Supplied records Start Marker
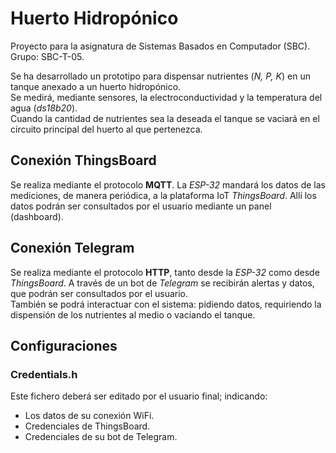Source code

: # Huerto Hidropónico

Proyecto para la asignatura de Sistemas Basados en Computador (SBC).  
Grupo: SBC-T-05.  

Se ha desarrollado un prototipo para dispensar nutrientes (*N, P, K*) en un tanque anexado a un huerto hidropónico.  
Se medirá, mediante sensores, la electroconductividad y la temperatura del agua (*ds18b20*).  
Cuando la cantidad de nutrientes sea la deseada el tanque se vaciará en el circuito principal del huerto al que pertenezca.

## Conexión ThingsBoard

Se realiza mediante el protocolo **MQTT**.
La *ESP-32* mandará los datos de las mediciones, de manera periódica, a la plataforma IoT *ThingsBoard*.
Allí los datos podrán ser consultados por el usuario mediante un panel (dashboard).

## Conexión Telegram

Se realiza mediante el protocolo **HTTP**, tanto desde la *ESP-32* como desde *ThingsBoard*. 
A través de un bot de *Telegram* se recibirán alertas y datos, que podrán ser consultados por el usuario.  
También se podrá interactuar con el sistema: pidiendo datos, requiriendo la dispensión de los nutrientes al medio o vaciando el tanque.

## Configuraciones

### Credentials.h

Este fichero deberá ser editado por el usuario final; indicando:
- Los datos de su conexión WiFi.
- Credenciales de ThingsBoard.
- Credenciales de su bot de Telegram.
Supplied records End Marker
Supplied records Start Marker
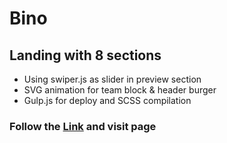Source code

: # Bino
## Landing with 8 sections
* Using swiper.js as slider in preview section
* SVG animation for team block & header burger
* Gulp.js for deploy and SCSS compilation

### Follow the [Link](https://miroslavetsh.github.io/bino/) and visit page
Supplied records End Marker
Supplied records Start Marker
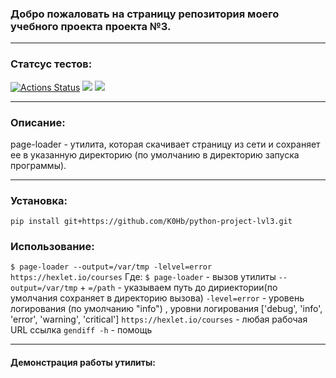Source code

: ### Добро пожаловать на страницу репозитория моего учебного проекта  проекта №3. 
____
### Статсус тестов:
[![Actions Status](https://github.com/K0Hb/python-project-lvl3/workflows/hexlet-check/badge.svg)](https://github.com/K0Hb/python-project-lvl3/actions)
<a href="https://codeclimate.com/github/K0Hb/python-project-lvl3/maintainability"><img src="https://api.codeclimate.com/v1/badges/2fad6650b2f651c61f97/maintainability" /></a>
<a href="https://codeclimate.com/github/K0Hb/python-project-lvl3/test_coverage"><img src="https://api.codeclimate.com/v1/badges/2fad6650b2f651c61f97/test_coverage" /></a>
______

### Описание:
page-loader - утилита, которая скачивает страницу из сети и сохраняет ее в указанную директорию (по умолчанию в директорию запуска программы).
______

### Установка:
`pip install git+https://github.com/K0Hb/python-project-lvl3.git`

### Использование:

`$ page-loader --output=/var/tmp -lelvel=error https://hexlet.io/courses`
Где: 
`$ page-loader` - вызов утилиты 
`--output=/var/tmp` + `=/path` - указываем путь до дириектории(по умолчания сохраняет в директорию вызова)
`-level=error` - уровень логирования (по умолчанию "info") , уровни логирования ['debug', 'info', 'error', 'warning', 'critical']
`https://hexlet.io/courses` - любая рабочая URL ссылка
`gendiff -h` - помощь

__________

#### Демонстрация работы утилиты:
Supplied records End Marker
> Problem to work on
Look for the string "Telegram" in the data above and return every line that has it.

> Completed exercise
## Conexión Telegram
A través de un bot de *Telegram* se recibirán alertas y datos, que podrán ser consultados por el usuario.  
- Credenciales de su bot de Telegram.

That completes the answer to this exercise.